Where in the data below does the word "have" appear? Copy each line that holds it.

(Saved data entries)
[Start of Attachment]
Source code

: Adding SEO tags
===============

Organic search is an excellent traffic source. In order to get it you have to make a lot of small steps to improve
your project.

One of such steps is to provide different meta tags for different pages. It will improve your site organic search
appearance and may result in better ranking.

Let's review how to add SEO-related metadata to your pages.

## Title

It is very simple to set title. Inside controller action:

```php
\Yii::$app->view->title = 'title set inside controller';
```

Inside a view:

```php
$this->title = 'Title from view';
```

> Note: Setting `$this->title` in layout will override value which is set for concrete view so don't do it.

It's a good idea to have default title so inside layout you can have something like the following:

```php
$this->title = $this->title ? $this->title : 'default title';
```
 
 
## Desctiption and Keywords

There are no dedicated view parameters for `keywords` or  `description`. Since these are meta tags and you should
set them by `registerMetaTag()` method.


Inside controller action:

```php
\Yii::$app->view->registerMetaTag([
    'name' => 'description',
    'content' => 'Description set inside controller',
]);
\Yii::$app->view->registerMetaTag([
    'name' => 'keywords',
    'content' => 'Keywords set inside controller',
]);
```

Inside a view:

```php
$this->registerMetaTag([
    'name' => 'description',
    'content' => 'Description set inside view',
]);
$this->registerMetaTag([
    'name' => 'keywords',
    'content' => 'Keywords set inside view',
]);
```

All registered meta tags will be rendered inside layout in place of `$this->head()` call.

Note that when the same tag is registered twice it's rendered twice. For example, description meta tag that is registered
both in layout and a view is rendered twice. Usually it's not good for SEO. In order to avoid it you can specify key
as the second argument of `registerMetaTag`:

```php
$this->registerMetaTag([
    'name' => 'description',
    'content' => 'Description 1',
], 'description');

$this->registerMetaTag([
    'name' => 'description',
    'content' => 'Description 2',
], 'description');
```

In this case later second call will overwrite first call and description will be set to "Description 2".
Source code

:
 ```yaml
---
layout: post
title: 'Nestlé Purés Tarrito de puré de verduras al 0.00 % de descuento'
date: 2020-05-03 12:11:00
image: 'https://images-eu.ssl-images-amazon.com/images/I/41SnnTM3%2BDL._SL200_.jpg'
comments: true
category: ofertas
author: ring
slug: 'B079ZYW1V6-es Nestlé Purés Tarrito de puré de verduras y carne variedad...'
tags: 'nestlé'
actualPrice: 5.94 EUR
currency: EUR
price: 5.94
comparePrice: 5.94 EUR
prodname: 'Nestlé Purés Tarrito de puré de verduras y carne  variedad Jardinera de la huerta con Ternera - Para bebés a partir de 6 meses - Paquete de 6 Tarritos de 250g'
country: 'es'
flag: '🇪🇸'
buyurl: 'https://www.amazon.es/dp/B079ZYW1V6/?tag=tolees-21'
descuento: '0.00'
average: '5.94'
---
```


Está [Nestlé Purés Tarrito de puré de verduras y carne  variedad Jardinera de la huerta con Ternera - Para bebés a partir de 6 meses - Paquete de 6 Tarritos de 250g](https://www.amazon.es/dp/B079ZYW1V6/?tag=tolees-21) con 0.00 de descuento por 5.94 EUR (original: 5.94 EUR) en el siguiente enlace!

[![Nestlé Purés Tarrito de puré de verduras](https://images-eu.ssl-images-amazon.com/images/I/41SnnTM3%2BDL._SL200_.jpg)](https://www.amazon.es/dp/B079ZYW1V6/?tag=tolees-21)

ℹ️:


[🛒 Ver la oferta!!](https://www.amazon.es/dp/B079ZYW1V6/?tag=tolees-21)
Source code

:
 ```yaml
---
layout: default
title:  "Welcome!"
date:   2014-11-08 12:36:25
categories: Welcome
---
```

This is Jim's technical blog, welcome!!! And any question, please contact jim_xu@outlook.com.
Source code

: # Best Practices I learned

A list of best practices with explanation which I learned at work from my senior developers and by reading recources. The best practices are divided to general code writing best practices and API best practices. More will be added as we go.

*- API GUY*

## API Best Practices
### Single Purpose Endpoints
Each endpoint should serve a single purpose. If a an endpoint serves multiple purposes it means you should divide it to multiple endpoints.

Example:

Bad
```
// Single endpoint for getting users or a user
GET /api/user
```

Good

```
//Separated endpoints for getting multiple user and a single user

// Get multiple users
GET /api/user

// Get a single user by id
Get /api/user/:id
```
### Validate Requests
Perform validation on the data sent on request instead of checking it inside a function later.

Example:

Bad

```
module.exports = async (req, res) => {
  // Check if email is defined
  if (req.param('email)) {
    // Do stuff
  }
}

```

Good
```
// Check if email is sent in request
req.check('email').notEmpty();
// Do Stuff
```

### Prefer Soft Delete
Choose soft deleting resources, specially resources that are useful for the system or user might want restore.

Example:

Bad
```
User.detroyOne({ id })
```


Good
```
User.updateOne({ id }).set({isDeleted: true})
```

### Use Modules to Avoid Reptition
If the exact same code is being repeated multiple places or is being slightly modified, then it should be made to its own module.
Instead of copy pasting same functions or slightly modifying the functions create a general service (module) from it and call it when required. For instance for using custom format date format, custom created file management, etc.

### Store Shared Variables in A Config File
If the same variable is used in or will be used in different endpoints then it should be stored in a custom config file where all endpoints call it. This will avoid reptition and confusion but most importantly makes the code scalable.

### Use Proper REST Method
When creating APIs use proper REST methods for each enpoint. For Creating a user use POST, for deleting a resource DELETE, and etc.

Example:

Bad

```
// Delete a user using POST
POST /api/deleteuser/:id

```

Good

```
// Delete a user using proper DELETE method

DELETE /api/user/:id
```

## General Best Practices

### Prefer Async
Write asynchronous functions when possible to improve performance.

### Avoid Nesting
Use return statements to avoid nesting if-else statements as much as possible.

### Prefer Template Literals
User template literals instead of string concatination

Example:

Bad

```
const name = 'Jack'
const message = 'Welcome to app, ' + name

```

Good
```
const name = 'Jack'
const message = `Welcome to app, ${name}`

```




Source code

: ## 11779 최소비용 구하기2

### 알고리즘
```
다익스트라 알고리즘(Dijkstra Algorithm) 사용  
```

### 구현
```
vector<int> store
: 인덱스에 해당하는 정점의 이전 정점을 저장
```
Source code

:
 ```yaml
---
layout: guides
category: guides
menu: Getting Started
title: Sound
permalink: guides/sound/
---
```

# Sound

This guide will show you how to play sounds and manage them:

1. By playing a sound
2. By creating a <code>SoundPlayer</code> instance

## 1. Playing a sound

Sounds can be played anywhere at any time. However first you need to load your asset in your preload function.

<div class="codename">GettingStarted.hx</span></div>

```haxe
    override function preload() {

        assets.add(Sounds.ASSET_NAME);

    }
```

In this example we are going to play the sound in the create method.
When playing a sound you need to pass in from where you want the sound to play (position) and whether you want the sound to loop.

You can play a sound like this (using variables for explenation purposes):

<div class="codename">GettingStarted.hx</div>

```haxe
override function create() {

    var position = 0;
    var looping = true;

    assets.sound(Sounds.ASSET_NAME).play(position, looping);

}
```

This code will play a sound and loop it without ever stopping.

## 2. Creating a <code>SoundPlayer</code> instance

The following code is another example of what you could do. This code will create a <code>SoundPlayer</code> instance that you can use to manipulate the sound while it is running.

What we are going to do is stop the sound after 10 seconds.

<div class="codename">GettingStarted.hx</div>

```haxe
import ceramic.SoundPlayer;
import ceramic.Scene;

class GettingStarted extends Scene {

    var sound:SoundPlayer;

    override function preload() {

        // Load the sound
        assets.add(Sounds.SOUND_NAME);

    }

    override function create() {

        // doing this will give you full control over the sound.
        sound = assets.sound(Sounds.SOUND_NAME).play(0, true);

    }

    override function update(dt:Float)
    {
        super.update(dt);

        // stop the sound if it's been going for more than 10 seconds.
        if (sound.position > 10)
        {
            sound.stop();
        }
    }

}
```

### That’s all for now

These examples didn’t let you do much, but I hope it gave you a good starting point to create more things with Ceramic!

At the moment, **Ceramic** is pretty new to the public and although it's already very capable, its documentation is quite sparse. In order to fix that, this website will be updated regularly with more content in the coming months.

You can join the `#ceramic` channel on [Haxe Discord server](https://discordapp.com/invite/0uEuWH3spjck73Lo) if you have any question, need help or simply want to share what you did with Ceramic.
[End of Attachment]
▶ _Result of the exercise_
Organic search is an excellent traffic source. In order to get it you have to make a lot of small steps to improve
It's a good idea to have default title so inside layout you can have something like the following:
You can join the `#ceramic` channel on [Haxe Discord server](https://discordapp.com/invite/0uEuWH3spjck73Lo) if you have any question, need help or simply want to share what you did with Ceramic.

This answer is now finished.